Below are several entries. Transcribe exactly those lines that fall from the one with "1. **Define Your" through the one with "2. **Identify Your", end lines included.

Stored dataset items
● ● ●

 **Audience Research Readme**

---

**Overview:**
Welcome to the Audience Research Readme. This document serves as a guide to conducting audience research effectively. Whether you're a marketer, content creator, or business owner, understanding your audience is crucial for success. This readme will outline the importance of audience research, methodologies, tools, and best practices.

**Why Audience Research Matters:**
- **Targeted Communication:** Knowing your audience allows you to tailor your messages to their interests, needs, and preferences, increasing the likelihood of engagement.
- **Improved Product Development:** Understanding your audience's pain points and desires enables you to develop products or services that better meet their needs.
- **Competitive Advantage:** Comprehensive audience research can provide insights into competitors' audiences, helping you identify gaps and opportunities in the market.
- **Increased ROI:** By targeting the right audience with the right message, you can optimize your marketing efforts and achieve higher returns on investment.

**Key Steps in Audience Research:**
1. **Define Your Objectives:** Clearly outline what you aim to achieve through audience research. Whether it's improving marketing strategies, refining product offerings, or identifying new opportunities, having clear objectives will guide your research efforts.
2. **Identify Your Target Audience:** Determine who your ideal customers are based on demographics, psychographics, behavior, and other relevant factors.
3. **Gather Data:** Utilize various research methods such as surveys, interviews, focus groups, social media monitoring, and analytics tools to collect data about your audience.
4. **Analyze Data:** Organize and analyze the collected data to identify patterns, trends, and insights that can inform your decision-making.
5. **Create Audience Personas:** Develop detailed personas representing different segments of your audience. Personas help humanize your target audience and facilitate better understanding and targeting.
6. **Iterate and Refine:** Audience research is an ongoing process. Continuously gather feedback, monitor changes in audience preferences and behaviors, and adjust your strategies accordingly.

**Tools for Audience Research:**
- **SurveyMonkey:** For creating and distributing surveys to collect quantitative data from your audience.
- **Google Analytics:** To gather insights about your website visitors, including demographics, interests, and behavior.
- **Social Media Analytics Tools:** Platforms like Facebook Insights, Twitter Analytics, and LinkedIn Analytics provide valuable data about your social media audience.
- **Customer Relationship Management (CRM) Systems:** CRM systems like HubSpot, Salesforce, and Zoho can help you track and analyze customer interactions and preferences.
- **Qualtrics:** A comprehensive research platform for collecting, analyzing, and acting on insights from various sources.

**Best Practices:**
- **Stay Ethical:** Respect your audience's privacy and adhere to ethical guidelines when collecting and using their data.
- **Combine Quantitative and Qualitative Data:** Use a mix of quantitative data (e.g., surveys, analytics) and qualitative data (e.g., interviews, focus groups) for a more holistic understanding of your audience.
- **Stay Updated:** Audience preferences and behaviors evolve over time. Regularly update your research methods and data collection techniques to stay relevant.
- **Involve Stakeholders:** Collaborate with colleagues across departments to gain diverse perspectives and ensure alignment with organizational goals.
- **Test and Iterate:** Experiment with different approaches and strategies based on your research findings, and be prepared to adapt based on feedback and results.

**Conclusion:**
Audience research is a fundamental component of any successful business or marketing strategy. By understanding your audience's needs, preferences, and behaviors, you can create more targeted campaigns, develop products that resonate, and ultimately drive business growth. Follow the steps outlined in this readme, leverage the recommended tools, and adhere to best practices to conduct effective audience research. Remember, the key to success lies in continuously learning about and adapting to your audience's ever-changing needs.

● ● ●

→ **Reply**:
1. **Define Your Objectives:** Clearly outline what you aim to achieve through audience research. Whether it's improving marketing strategies, refining product offerings, or identifying new opportunities, having clear objectives will guide your research efforts.
2. **Identify Your Target Audience:** Determine who your ideal customers are based on demographics, psychographics, behavior, and other relevant factors.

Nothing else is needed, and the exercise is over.